(Stored data Opens)
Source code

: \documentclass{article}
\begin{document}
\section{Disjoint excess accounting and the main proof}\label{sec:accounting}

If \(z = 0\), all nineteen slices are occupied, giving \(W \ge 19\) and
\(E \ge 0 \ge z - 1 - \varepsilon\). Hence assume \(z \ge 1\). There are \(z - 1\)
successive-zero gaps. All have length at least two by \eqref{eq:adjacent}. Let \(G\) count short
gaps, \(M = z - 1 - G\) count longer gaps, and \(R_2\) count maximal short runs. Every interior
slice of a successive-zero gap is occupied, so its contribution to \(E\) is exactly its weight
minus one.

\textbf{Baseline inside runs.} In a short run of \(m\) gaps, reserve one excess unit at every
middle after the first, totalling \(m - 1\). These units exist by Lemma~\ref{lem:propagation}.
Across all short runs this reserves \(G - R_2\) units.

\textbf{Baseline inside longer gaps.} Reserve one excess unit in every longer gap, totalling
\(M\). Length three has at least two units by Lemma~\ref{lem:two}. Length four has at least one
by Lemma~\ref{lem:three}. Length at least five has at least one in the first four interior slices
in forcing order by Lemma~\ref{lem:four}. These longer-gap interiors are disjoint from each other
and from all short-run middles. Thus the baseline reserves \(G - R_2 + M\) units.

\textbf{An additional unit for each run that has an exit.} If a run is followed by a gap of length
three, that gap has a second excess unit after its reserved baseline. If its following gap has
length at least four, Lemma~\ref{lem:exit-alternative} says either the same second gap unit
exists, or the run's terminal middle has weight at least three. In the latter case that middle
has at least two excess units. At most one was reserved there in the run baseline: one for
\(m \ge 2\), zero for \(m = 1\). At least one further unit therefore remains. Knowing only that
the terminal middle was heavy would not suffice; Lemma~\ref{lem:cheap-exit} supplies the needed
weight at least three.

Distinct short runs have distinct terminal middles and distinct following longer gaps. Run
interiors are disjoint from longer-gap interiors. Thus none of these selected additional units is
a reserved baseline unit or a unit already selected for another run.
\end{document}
(Stored data Closes)
(Stored data Opens)
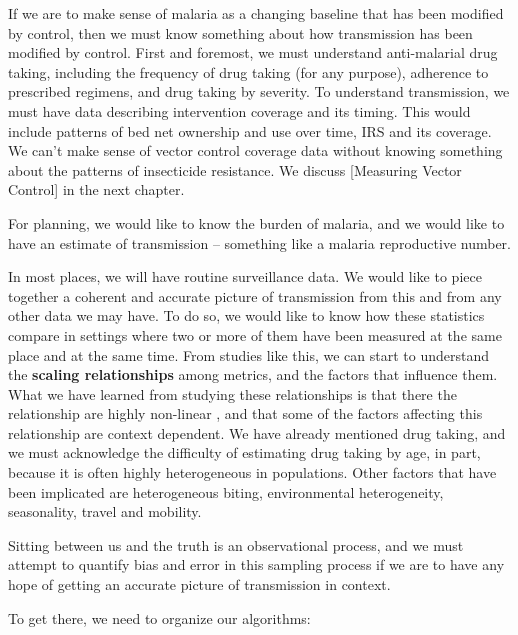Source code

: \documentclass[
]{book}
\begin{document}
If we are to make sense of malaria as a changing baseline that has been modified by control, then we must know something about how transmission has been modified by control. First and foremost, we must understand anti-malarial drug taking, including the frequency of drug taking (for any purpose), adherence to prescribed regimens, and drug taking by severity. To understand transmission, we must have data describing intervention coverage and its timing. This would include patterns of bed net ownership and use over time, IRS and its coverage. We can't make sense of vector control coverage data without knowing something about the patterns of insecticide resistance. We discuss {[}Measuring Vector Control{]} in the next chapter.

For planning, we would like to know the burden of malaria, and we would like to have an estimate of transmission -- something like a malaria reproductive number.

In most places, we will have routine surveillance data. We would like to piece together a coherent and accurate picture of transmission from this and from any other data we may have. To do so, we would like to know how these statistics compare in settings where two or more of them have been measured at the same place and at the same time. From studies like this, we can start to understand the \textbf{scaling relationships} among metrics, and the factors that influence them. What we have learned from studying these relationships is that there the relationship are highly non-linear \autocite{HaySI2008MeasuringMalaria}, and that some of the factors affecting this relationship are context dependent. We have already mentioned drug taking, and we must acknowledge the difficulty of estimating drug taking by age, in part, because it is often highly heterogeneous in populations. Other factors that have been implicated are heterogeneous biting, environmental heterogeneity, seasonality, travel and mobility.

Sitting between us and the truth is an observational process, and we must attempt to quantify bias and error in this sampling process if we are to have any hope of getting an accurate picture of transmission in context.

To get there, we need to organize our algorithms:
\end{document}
(Stored data Closes)
(Stored data Opens)
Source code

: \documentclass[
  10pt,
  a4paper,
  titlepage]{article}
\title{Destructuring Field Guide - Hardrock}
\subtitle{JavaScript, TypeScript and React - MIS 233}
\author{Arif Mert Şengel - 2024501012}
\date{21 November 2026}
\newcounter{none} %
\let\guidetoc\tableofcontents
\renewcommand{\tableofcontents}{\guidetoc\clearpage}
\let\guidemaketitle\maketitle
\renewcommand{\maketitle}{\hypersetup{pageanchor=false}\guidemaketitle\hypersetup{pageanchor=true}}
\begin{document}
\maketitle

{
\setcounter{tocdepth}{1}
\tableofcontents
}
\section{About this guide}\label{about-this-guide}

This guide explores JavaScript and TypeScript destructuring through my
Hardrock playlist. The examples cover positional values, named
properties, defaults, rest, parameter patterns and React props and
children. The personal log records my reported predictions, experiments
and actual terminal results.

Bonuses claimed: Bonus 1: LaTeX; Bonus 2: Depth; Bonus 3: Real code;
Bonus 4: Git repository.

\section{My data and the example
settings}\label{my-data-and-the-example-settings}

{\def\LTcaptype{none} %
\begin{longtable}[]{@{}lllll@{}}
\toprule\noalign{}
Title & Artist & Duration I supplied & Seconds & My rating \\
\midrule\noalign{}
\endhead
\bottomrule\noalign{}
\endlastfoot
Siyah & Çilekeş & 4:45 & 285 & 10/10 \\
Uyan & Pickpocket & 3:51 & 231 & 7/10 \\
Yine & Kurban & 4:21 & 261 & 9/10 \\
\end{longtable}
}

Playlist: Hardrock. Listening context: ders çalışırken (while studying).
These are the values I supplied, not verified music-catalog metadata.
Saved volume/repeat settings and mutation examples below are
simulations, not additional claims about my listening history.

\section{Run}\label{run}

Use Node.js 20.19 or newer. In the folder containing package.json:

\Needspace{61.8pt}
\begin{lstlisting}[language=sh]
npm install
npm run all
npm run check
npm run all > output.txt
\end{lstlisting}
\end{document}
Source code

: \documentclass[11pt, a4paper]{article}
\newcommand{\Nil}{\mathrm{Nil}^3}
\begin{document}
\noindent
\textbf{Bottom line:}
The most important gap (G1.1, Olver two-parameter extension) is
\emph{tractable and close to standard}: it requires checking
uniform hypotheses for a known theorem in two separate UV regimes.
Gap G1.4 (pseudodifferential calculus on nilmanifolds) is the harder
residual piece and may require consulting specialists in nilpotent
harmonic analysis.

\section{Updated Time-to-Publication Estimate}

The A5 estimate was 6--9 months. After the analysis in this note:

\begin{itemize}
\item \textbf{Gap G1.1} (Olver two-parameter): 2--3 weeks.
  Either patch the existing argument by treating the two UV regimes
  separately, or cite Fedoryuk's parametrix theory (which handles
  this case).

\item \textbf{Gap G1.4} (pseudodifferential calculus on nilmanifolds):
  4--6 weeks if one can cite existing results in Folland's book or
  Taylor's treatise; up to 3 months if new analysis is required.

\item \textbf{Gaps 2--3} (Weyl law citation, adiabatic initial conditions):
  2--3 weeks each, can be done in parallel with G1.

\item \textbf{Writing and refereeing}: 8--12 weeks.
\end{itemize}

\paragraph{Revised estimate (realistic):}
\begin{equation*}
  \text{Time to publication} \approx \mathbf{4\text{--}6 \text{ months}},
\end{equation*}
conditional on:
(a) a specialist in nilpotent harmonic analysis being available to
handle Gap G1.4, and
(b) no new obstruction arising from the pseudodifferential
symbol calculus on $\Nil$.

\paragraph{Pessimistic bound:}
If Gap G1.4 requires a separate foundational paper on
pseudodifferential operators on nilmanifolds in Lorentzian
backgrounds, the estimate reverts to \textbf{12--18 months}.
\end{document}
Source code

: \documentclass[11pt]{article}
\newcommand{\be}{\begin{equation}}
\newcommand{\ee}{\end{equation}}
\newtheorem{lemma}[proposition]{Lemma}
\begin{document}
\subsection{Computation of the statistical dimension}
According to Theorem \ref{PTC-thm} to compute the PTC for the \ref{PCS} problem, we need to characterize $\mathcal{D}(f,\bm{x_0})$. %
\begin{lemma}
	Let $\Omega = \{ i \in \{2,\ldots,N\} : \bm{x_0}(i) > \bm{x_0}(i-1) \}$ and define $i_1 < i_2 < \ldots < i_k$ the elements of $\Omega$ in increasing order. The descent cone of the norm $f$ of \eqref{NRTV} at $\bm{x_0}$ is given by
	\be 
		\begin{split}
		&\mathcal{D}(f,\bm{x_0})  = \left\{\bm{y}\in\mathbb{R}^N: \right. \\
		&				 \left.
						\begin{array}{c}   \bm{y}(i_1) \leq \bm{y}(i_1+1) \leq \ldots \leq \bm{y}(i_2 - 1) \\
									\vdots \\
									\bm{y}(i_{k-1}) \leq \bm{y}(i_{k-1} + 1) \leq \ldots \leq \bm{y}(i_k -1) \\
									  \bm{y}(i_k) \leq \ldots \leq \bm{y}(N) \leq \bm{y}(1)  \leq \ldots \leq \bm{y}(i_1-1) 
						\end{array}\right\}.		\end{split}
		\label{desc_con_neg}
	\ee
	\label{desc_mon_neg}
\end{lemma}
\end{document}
(Stored data Closes)
What you should do: Send back an exact copy of only the lines from the line with "gaps, \(M = z" up to and including the line with "in forcing order" in the data above.

Exercise solution:
gaps, \(M = z - 1 - G\) count longer gaps, and \(R_2\) count maximal short runs. Every interior
slice of a successive-zero gap is occupied, so its contribution to \(E\) is exactly its weight
minus one.

\textbf{Baseline inside runs.} In a short run of \(m\) gaps, reserve one excess unit at every
middle after the first, totalling \(m - 1\). These units exist by Lemma~\ref{lem:propagation}.
Across all short runs this reserves \(G - R_2\) units.

\textbf{Baseline inside longer gaps.} Reserve one excess unit in every longer gap, totalling
\(M\). Length three has at least two units by Lemma~\ref{lem:two}. Length four has at least one
by Lemma~\ref{lem:three}. Length at least five has at least one in the first four interior slices
in forcing order by Lemma~\ref{lem:four}. These longer-gap interiors are disjoint from each other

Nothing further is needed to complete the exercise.